“…De um longo amor podem nascer filhos e seus filhos, uma casa, ensinamentos, alegria e dor – como em todas as vidas. Nós nascemos de tudo isso. Mesmo depois que os anos varreram a vida, o que foi bom pode permanecer – não como uma sombra ou um peso, mas como motivo de voltar a desabrochar. Passado o primeiro horror da morte com a sensação de tamanha impotência e vazio, começam a abrir-se frestas por onde a antiga claridade se derrama no agora.

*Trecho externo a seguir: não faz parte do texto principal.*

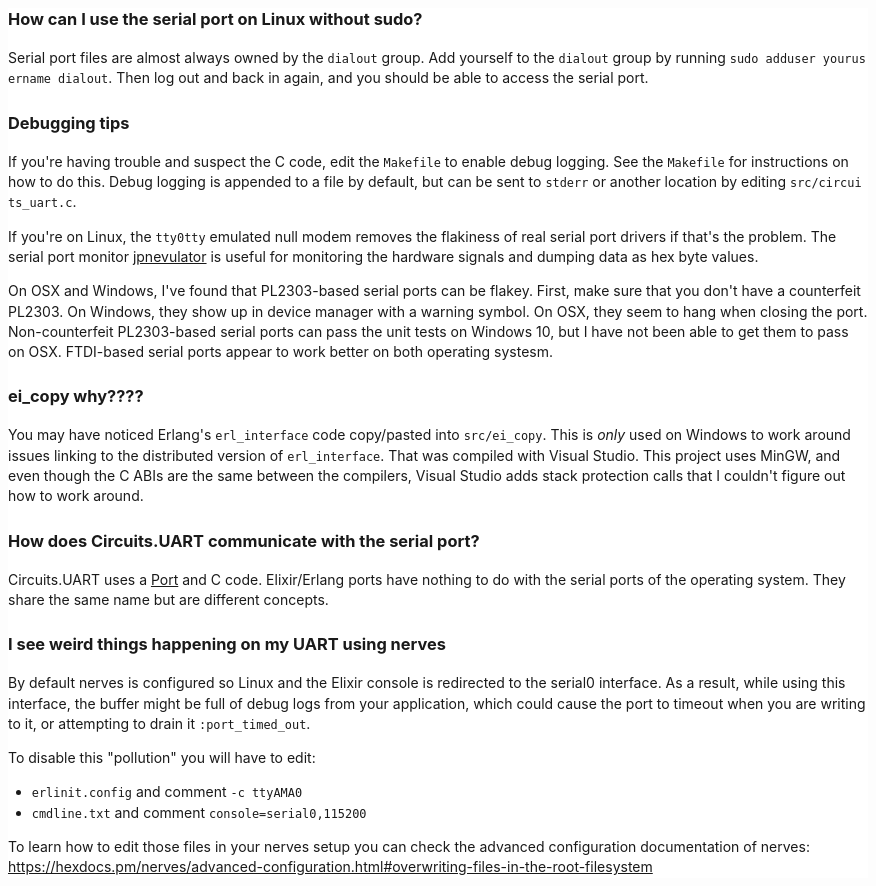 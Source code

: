### How can I use the serial port on Linux without sudo?

Serial port files are almost always owned by the `dialout` group. Add yourself
to the `dialout` group by running `sudo adduser yourusername dialout`. Then log
out and back in again, and you should be able to access the serial port.

### Debugging tips

If you're having trouble and suspect the C code, edit the `Makefile` to enable
debug logging. See the `Makefile` for instructions on how to do this. Debug
logging is appended to a file by default, but can be sent to `stderr` or another
location by editing `src/circuits_uart.c`.

If you're on Linux, the `tty0tty` emulated null modem removes the flakiness of
real serial port drivers if that's the problem. The serial port monitor
[jpnevulator](https://jpnevulator.snarl.nl/) is useful for monitoring the
hardware signals and dumping data as hex byte values.

On OSX and Windows, I've found that PL2303-based serial ports can be flakey.
First, make sure that you don't have a counterfeit PL2303. On Windows, they show
up in device manager with a warning symbol. On OSX, they seem to hang when
closing the port. Non-counterfeit PL2303-based serial ports can pass the unit
tests on Windows 10, but I have not been able to get them to pass on OSX.
FTDI-based serial ports appear to work better on both operating systesm.

### ei_copy why????

You may have noticed Erlang's `erl_interface` code copy/pasted into
`src/ei_copy`.  This is *only* used on Windows to work around issues linking to
the distributed version of `erl_interface`. That was compiled with Visual
Studio. This project uses MinGW, and even though the C ABIs are the same between
the compilers, Visual Studio adds stack protection calls that I couldn't figure
out how to work around.

### How does Circuits.UART communicate with the serial port?

Circuits.UART uses a [Port](https://hexdocs.pm/elixir/Port.html) and C code.
Elixir/Erlang ports have nothing to do with the serial ports of the operating
system.  They share the same name but are different concepts.

### I see weird things happening on my UART using nerves

By default nerves is configured so Linux and the Elixir console is redirected
to the serial0 interface. As a result, while using this interface, the buffer might
be full of debug logs from your application, which could cause the port to timeout
when you are writing to it, or attempting to drain it `:port_timed_out`.

To disable this "pollution" you will have to edit:
- `erlinit.config` and comment `-c ttyAMA0`
- `cmdline.txt` and comment `console=serial0,115200`

To learn how to edit those files in your nerves setup you can check the advanced
configuration documentation of nerves:
https://hexdocs.pm/nerves/advanced-configuration.html#overwriting-files-in-the-root-filesystem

Essa mesa nessa sala, esse filho e aquele amigo, esse som no piano, o ramo de árvore que a gente pretendia cortar, a calçada onde caminhava há muitos anos – tudo nos convoca: não para chorar o passado, mas para projetar no presente o que, tendo sido bom, nunca se perde.
E a gente vai tomando consciência de que deve aos amores que teve, aos amigos que esqueceu, à casa vendida junto com parte da infância, poder viver melhor outra vez, com outra pessoa ou sozinha, em outra casa, com outros amigos, com novos objetos no meio dos antigos.
Das coisas boas e belas que acabaram nos vêm sempre uma luz e uma capacidade de ver o mais banal com algum encantamento. Essa é a secreta mirada que todo mundo pode ter, mas que o acúmulo de compromissos, o excesso de deveres, a exigência de sermos cada vez mais competentes e eficazes, talvez nos roube um pouco.
Esse secreto olhar cada um pode deixar vir à tona.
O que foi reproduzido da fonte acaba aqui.